Definitions
To prevent misunderstandings, let’s share some definitions of the terms we use in this page.
Asset
A data asset is any digital object or entity made up of data. It could be a dataset, document, visualization or data service and can include tools designed to make that data available and usable. For example, a dashboard that displays real-time data on a website is a data asset.
Data system
A platform from a technology meant to store, transform or observe data assets. Those are the systems the connectors connect to, in order to exchange information, at least to map in DataGalaxy the assets they contain, or deeper integrations scenarios. Examples: Databricks, Power BI, dbt, Bigeye…
Sometimes known as “data platform”, “source system”.Object
A DataGalaxy object, with its type (depending on the module), its attributes and its location in the hierarchy (”path”). Some objects aim to represent an asset from a data system (like a Power BI Report) and will likely be created by a connector in this case, some others add additional information (like Glossary objects) or a layer of abstraction (like Data Products) and will likely be managed manually.
Also known as “Entity”.Orphaned Object
An object in DataGalaxy which was created to represent an asset from a data system, but became "orphaned" because this asset doesn’t exist anymore.
Why did we build this feature?
When it comes to mapping their data systems and assets in DataGalaxy, users are looking for the most automation possible, and at the same time, the highest level of accuracy and freshness. As those systems are dynamic, new assets are constantly created, some get modified and some are removed.
Those changes should be properly reported in DataGalaxy, so that the users benefit from an up-to-date and trustable representation of all their assets.

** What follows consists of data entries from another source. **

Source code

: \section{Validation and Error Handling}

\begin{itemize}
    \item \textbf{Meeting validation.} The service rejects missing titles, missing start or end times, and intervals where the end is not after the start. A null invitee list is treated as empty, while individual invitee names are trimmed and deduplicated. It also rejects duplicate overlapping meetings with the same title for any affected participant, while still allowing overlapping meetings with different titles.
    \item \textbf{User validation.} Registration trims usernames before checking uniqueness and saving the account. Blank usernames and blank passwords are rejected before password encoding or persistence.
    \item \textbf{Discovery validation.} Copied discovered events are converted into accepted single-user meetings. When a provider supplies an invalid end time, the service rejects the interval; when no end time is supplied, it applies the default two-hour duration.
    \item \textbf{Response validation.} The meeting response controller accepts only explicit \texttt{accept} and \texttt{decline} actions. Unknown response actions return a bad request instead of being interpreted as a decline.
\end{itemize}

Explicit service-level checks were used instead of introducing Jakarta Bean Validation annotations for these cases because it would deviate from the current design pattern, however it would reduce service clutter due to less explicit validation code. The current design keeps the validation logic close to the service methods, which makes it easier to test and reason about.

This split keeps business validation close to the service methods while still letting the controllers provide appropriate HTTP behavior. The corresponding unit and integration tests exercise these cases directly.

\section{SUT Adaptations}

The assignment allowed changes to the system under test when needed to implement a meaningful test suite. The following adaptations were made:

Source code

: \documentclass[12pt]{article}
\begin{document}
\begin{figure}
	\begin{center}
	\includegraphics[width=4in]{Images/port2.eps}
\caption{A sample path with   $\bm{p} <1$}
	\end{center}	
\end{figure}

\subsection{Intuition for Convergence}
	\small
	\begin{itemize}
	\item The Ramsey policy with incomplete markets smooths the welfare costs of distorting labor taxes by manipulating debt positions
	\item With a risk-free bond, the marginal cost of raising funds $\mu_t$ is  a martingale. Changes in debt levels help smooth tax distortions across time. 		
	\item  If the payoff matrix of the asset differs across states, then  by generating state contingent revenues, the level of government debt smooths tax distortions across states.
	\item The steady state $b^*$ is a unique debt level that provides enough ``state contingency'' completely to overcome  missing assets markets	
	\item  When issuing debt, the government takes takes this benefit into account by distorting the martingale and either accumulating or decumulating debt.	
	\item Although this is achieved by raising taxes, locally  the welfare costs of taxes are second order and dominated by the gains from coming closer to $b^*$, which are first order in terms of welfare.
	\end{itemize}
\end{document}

What is Orphaned objects handling?
The connectors take a snapshot of the source system at each run, usually on a schedule. As the source system has continued to live since the last run, the connector can face three situations:
- A new asset is discovered, which is not known in DataGalaxy → the connector will have to create a new object for representing this asset
- An asset is recognized as existing in DataGalaxy → the connector will have to update the corresponding object
- An asset which is represented as an object in DataGalaxy doesn’t exist anymore in the source system → a decision has to be taken about what to do with this object, which has become “orphaned” = it doesn’t represent any asset from the system anymore.

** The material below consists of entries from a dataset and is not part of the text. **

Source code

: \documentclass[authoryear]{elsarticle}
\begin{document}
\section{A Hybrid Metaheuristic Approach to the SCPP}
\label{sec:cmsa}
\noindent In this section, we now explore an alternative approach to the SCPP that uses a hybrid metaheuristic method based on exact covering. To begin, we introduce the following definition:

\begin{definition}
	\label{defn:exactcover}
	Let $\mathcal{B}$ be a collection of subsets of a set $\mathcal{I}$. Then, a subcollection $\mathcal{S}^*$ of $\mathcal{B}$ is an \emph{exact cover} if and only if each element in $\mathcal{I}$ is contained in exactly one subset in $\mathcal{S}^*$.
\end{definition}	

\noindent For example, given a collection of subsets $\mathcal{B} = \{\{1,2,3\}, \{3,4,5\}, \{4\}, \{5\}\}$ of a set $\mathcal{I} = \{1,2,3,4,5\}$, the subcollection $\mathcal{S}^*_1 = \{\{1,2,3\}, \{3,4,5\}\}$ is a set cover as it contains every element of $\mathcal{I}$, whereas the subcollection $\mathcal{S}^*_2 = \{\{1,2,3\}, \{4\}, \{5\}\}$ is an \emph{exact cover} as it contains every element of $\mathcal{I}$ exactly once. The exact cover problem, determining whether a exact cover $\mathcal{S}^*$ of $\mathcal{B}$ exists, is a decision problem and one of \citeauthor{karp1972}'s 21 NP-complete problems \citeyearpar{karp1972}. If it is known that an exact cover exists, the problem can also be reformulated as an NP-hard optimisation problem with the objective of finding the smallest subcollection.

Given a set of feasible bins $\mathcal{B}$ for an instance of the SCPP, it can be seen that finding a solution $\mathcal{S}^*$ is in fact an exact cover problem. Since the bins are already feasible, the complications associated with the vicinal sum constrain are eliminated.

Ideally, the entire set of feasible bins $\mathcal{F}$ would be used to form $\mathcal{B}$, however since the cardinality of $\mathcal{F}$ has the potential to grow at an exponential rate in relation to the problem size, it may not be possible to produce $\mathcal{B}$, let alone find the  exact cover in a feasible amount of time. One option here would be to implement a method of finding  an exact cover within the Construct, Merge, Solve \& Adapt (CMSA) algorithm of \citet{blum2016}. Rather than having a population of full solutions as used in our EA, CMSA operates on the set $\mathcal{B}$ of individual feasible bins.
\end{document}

The purpose of the Orphaned objects handling feature is to identify those objects and propose actions to the user to be applied on those objects. There are two main reasons why the connector has to ask the user for the action and not just simply delete the objects:
- The connector may be wrong regarding some assets: in most of the systems, renaming an asset will be interpreted by the connector as a new asset with the new name and a deleted asset with the old name. As many enrichments can be manually added to the corresponding object in DataGalaxy, the user could prefer renaming it instead of deleting it and loose the enrichments.
- Even if the asset has been deleted, the user might prefer that its readers can still find it and be informed that it's obsolete, rather than it disappearing entirely from DataGalaxy
So the user has the ability to configure three different behaviors regarding orphaned objects:
- Do nothing: the objects will remain in DataGalaxy without modification.

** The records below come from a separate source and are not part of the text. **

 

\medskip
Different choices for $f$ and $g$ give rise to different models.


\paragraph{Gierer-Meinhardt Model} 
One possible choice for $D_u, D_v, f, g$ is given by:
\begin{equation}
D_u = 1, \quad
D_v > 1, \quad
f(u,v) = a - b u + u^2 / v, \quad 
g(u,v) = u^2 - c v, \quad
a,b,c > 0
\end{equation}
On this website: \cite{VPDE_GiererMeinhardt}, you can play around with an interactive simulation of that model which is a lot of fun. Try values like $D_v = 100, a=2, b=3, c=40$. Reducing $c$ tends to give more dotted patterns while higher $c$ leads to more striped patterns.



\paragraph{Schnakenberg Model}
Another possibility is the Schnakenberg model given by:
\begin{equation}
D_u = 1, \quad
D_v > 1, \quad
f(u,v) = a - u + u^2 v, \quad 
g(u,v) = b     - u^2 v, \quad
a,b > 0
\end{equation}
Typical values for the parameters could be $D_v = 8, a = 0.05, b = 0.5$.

- Change status to Obsolete: only the objects’ statuses will change, making it easier to identify the objects (using a filtered view for instance) and apply manual actions later on if necessary.
- Delete them: if you’re sure you’ll not lose any enrichment and want to keep your DataGalaxy automatically synchronized with your data system without effort, it’s the right option.
How does it precisely work?
Let’s analyze deeper how this feature works.
When a connector runs, a GUID is created for this run. This GUID is associated with all objects created or updated by the connector during this run, in their importGUID attribute. Then, two conditions have to be met to identify which objects in DataGalaxy are considered orphaned after this run:
- The objects have to be in the scope of the current connection
- The objects’ importGUID have to be different than the one of the current run, meaning they don’t have been just created or updated during this run.
After importing some objects in the platform, the connector sends an command to the platform to apply the action chosen by the user on the orphaned objects, providing the current run scope and importGUID: it’s the “reconcile” process.
Comparing the importGUIDs is straightforward. To define if an object belongs to the scope of the current connection, two versions of this feature have been implemented. The first one is implemented in the standard mode of the connectors (which is still the most used) and has some limitations worth noting. A new smarter approach has been implemented in the new URN mode of the connectors, but this mode is not available for all connectors so far.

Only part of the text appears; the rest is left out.